Thailand’s government isn’t heeding any warnings against its debt binge as it plans to spend 2 trillion baht ($64 billion) – nearly one-fifth of the country’s GDP – by 2020 on growth-driving infrastructure projects, including a network of high-speed railway lines to connect the country’s four main regions with Bangkok. The interest alone on this new debt will cost another 3 trillion baht over the next 50 years. Thailand’s ambitious government spending plans assume and demand an “Asian Century”-style regional growth boom many years into the future, which is highly unlikely considering the fact that China and most other emerging markets have devolved into massive bubble economies that will experience a severe crisis, or even a depression, when their bubbles collectively pop. Emerging market borrowing costs will soar when the overall bubble pops (the EM bond bubble will burst), which will make Thailand’s increasingly large public debt extremely difficult, if not impossible, to finance.
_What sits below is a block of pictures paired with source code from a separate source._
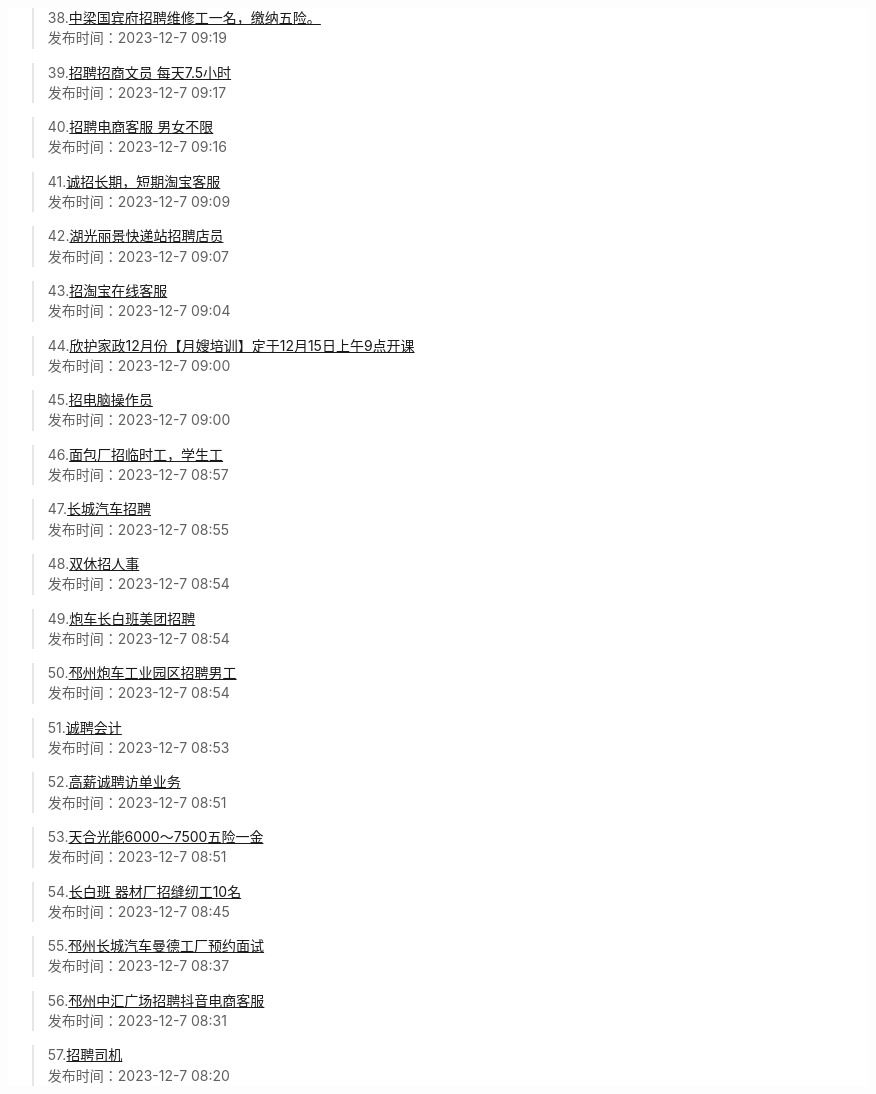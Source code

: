 >38.[中梁国宾府招聘维修工一名，缴纳五险。](https://www.pzzc.net/forum.php?mod=viewthread&tid=10374883)<br>
>发布时间：2023-12-7 09:19

>39.[招聘招商文员 每天7.5小时](https://www.pzzc.net/forum.php?mod=viewthread&tid=10374882)<br>
>发布时间：2023-12-7 09:17

>40.[招聘电商客服 男女不限](https://www.pzzc.net/forum.php?mod=viewthread&tid=10374881)<br>
>发布时间：2023-12-7 09:16

>41.[诚招长期，短期淘宝客服](https://www.pzzc.net/forum.php?mod=viewthread&tid=10374879)<br>
>发布时间：2023-12-7 09:09

>42.[湖光丽景快递站招聘店员](https://www.pzzc.net/forum.php?mod=viewthread&tid=10374878)<br>
>发布时间：2023-12-7 09:07

>43.[招淘宝在线客服](https://www.pzzc.net/forum.php?mod=viewthread&tid=10374876)<br>
>发布时间：2023-12-7 09:04

>44.[欣护家政12月份【月嫂培训】定于12月15日上午9点开课](https://www.pzzc.net/forum.php?mod=viewthread&tid=10374874)<br>
>发布时间：2023-12-7 09:00

>45.[招电脑操作员](https://www.pzzc.net/forum.php?mod=viewthread&tid=10374873)<br>
>发布时间：2023-12-7 09:00

>46.[面包厂招临时工，学生工](https://www.pzzc.net/forum.php?mod=viewthread&tid=10374869)<br>
>发布时间：2023-12-7 08:57

>47.[长城汽车招聘](https://www.pzzc.net/forum.php?mod=viewthread&tid=10374868)<br>
>发布时间：2023-12-7 08:55

>48.[双休招人事](https://www.pzzc.net/forum.php?mod=viewthread&tid=10374867)<br>
>发布时间：2023-12-7 08:54

>49.[炮车长白班美团招聘](https://www.pzzc.net/forum.php?mod=viewthread&tid=10374866)<br>
>发布时间：2023-12-7 08:54

>50.[邳州炮车工业园区招聘男工](https://www.pzzc.net/forum.php?mod=viewthread&tid=10374865)<br>
>发布时间：2023-12-7 08:54

>51.[诚聘会计](https://www.pzzc.net/forum.php?mod=viewthread&tid=10374864)<br>
>发布时间：2023-12-7 08:53

>52.[高薪诚聘访单业务](https://www.pzzc.net/forum.php?mod=viewthread&tid=10374863)<br>
>发布时间：2023-12-7 08:51

>53.[天合光能6000～7500五险一金](https://www.pzzc.net/forum.php?mod=viewthread&tid=10374862)<br>
>发布时间：2023-12-7 08:51

>54.[长白班
器材厂招缝纫工10名](https://www.pzzc.net/forum.php?mod=viewthread&tid=10374857)<br>
>发布时间：2023-12-7 08:45

>55.[邳州长城汽车曼德工厂预约面试](https://www.pzzc.net/forum.php?mod=viewthread&tid=10374852)<br>
>发布时间：2023-12-7 08:37

>56.[邳州中汇广场招聘抖音电商客服](https://www.pzzc.net/forum.php?mod=viewthread&tid=10374848)<br>
>发布时间：2023-12-7 08:31

>57.[招聘司机](https://www.pzzc.net/forum.php?mod=viewthread&tid=10374844)<br>
>发布时间：2023-12-7 08:20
Like Most EM Countries, Thailand Has A Property Bubble
Credit and property bubbles go hand-in-hand, and Thailand’s current bubble economy is no exception in this regard. Thailand’s property bubble is most acute in the condo market, the predominant type of dwelling that most of Bangkok’s residents live in, and is the primary asset of choice for foreign speculators, many of whom hail from Singapore and Hong Kong (which are experiencing bubbles of their own, as I will soon report). According to Bank of Thailand statistics, condo prices soared by 9.39 percent, while townhouses prices rose by 6.86 percent in Q1 2013, after rising by similar amounts for the past several years. Total transactions by value, including both land and buildings, surged 35.3 percent in Q1 2013 as total outstanding property credits rose by 13.3 percent. Particularly worrisome is the fact that the majority of new mortgages originated are concentrated at the lower end of the Thai housing market. Bank of Thailand cautioned that cheap home loans could cause a bubble in the country’s property market. Thai condos are reportedly being advertised aggressively across all mediums, including pamphlets and text messages.
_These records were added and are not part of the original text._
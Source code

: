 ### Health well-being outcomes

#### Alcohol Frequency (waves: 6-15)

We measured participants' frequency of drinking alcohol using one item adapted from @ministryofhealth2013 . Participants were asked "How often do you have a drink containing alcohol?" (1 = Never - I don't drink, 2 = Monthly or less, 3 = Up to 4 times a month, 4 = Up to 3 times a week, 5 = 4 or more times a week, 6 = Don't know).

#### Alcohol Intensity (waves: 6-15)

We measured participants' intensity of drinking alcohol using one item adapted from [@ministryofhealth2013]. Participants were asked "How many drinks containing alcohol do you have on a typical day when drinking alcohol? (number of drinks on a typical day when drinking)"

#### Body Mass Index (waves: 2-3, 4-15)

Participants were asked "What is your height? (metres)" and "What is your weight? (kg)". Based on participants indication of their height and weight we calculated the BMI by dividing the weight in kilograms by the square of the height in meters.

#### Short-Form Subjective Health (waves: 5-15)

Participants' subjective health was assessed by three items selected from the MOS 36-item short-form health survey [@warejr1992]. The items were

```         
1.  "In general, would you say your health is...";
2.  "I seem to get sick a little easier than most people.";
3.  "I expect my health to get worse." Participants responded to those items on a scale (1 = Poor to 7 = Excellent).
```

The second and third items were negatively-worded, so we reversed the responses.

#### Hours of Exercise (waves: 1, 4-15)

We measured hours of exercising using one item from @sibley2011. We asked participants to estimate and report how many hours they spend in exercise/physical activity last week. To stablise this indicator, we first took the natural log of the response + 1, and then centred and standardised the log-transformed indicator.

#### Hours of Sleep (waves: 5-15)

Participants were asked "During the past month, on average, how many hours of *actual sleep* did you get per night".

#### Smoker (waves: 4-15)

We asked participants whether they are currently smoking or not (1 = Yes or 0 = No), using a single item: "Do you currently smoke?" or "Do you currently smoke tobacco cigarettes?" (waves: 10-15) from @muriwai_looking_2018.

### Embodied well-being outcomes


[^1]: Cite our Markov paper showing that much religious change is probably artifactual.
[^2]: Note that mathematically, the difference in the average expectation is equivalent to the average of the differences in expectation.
In April 2013, Thailand’s former Deputy Minister of Finance, Supachai Panitchpakdi, warned that there were “signs of a bubble in the Thai economy, with massive fund inflows heading mostly to the property sector.” He further warned against excessive bank lending, and said that some sectors’ asset prices exceed reasonable levels.
Boonchai Bencharongkul, one of the three aforementioned tycoons, said “I think the current situation is worrisome. As one of those who had such an experience, I can smell it now. People are rushing and competing to buy condos while more and more people are driving Ferraris. These are the same things we saw before the 1997 crisis occurred.”
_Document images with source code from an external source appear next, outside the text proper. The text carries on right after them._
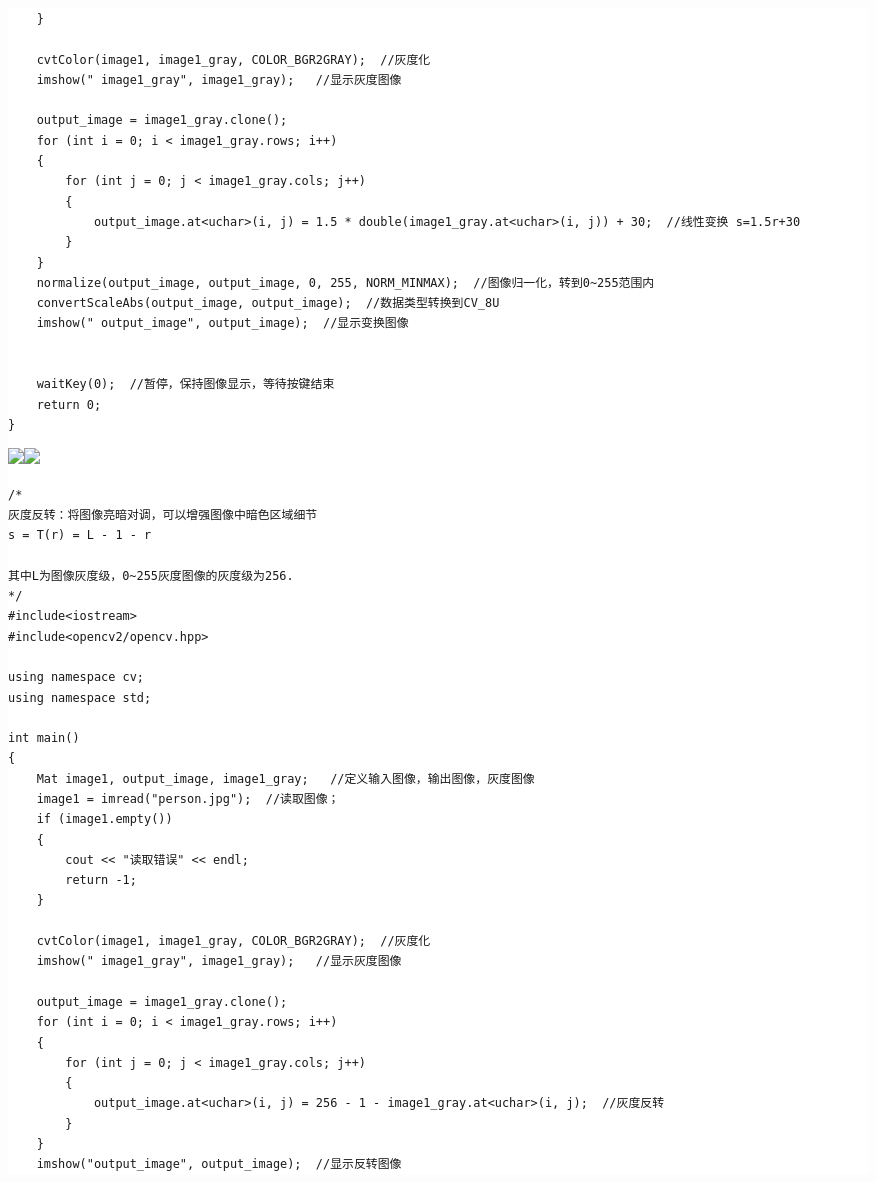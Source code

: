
 ```plain
    }

    cvtColor(image1, image1_gray, COLOR_BGR2GRAY);  //灰度化
    imshow(" image1_gray", image1_gray);   //显示灰度图像

    output_image = image1_gray.clone();
    for (int i = 0; i < image1_gray.rows; i++)
    {
        for (int j = 0; j < image1_gray.cols; j++)
        {
            output_image.at<uchar>(i, j) = 1.5 * double(image1_gray.at<uchar>(i, j)) + 30;  //线性变换 s=1.5r+30
        }
    }
    normalize(output_image, output_image, 0, 255, NORM_MINMAX);  //图像归一化，转到0~255范围内
    convertScaleAbs(output_image, output_image);  //数据类型转换到CV_8U
    imshow(" output_image", output_image);  //显示变换图像


    waitKey(0);  //暂停，保持图像显示，等待按键结束
    return 0;
}
```

![](https://cdn.nlark.com/yuque/0/2024/png/39216292/1725200028196-9456d52a-1e2c-4942-8e84-924c12038a27.png)![](https://cdn.nlark.com/yuque/0/2024/png/39216292/1725200036807-ea68734b-7855-44d1-be1e-078f77048c2d.png)



```plain
/*
灰度反转：将图像亮暗对调，可以增强图像中暗色区域细节
s = T(r) = L - 1 - r

其中L为图像灰度级，0~255灰度图像的灰度级为256.
*/
#include<iostream>
#include<opencv2/opencv.hpp>

using namespace cv;
using namespace std;

int main()
{
	Mat image1, output_image, image1_gray;   //定义输入图像，输出图像，灰度图像
	image1 = imread("person.jpg");  //读取图像；
	if (image1.empty())
	{
		cout << "读取错误" << endl;
		return -1;
	}

	cvtColor(image1, image1_gray, COLOR_BGR2GRAY);  //灰度化
	imshow(" image1_gray", image1_gray);   //显示灰度图像

	output_image = image1_gray.clone();
	for (int i = 0; i < image1_gray.rows; i++)
	{
		for (int j = 0; j < image1_gray.cols; j++)
		{
			output_image.at<uchar>(i, j) = 256 - 1 - image1_gray.at<uchar>(i, j);  //灰度反转
		}
	}
	imshow("output_image", output_image);  //显示反转图像

```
Thai property apologists defend the country’s rapid property price increases by claiming that the boom is justified by red-hot economic growth, but there is a very significant flaw in their logic because Thailand’s economic growth is currently experiencing a bubble itself.
Thailand’s Export Boom Is Also China-Driven Bubble
While most commentators view Thailand’s export boom of the past decade as a reason for optimism, I view it as reason for concern because over half of Thai exports are accounted for by shipments to ASEAN nations and China, which are experiencing growth-boosting economic bubbles of their own. Exports have traditionally accounted for approximate three-quarters of the Thailand’s GDP, making the country extremely sensitive to the economic health of its export partners.
Despite strong export growth in the past decade, Thailand has experienced record trade deficits since 2011 due in large part to the rising cost of imported fuel. After Singapore, Thailand is the second largest net oil importer in Southeast Asia.
How Thailand’s Bubble Economy Will Pop
Thailand’s bubble will most likely pop when China’s economic bubble pops and/or as global and local interest rates continue to rise, which are what caused the country’s credit and asset bubble in the first place. The resumption of the U.S. Federal Reserve’s QE taper plans may put pressure on Thailand’s financial markets in the near future.
As I’ve been saying even before this summer’s EM panic, I expect the ultimate popping of the emerging markets bubble to cause another crisis that is similar to the 1997 Asian Financial Crisis, and there is a strong chance that it will be even worse this time due to the fact that more countries are involved (Latin America, China, and Africa), and because the global economy is in a far weaker state now than it was during the booming late-1990s.
In the coming months, I will be publishing more reports on other countries that I consider to be part of the emerging markets bubble. Please follow me on Twitter and like my Facebook page to keep up with the latest bubble news and my related commentary.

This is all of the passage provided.